- [Aim of the exercise]:
Transcribe the listing below in its entirety, exactly.

- [Recorded data]:

□ □ □ □

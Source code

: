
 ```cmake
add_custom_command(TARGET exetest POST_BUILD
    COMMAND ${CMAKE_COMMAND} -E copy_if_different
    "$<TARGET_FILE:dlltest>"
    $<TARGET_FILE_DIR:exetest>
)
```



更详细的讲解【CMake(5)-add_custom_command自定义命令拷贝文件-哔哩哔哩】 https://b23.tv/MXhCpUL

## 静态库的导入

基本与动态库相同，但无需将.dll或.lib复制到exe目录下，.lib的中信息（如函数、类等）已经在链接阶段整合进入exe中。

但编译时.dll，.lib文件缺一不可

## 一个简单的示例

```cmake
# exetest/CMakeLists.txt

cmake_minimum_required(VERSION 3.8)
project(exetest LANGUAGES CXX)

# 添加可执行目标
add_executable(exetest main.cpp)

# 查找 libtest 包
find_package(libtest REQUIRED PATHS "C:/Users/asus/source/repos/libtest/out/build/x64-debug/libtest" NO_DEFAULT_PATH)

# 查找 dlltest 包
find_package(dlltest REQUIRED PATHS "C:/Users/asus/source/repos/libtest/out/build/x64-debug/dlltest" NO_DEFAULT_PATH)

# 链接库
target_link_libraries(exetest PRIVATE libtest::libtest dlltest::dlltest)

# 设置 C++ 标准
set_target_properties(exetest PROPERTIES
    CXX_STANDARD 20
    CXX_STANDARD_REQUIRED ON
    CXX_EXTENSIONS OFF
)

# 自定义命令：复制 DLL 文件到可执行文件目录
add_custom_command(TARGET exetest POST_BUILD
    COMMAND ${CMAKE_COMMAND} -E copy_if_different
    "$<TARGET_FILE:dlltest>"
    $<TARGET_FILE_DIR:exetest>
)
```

□ □ □ □

- [Answer for this exercise]:
Source code

:
 ```cmake
add_custom_command(TARGET exetest POST_BUILD
    COMMAND ${CMAKE_COMMAND} -E copy_if_different
    "$<TARGET_FILE:dlltest>"
    $<TARGET_FILE_DIR:exetest>
)
```



更详细的讲解【CMake(5)-add_custom_command自定义命令拷贝文件-哔哩哔哩】 https://b23.tv/MXhCpUL

## 静态库的导入

基本与动态库相同，但无需将.dll或.lib复制到exe目录下，.lib的中信息（如函数、类等）已经在链接阶段整合进入exe中。

但编译时.dll，.lib文件缺一不可

## 一个简单的示例

```cmake
# exetest/CMakeLists.txt

cmake_minimum_required(VERSION 3.8)
project(exetest LANGUAGES CXX)

# 添加可执行目标
add_executable(exetest main.cpp)

# 查找 libtest 包
find_package(libtest REQUIRED PATHS "C:/Users/asus/source/repos/libtest/out/build/x64-debug/libtest" NO_DEFAULT_PATH)

# 查找 dlltest 包
find_package(dlltest REQUIRED PATHS "C:/Users/asus/source/repos/libtest/out/build/x64-debug/dlltest" NO_DEFAULT_PATH)

# 链接库
target_link_libraries(exetest PRIVATE libtest::libtest dlltest::dlltest)

# 设置 C++ 标准
set_target_properties(exetest PROPERTIES
    CXX_STANDARD 20
    CXX_STANDARD_REQUIRED ON
    CXX_EXTENSIONS OFF
)

# 自定义命令：复制 DLL 文件到可执行文件目录
add_custom_command(TARGET exetest POST_BUILD
    COMMAND ${CMAKE_COMMAND} -E copy_if_different
    "$<TARGET_FILE:dlltest>"
    $<TARGET_FILE_DIR:exetest>
)
```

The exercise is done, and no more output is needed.